= Beginning of Section =
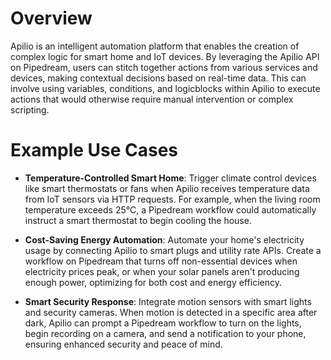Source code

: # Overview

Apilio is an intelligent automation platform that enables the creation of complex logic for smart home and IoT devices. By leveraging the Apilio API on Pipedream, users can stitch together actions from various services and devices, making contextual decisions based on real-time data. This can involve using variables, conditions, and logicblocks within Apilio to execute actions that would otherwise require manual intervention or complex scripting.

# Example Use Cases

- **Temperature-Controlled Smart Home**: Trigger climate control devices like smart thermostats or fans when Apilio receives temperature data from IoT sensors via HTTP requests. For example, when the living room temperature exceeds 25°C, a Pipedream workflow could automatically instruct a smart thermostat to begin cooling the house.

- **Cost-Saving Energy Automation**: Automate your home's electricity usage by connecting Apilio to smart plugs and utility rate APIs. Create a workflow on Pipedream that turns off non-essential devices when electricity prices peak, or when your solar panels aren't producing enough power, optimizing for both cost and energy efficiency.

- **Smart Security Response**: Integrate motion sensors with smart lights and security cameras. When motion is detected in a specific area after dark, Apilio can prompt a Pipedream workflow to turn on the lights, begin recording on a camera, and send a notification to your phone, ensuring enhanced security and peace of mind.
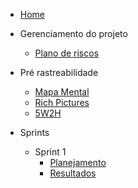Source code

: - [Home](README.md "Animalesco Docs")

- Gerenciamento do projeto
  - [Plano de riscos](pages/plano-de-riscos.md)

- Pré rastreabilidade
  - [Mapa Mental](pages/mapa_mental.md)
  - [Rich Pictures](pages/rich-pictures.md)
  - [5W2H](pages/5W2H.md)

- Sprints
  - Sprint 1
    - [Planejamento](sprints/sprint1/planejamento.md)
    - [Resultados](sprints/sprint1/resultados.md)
= End of Section =
» WORK TO BE COMPLETED:
Give only the number of lines in the entries above that contain the string "sensors".

» SOLUTION FOR THIS TASK:
2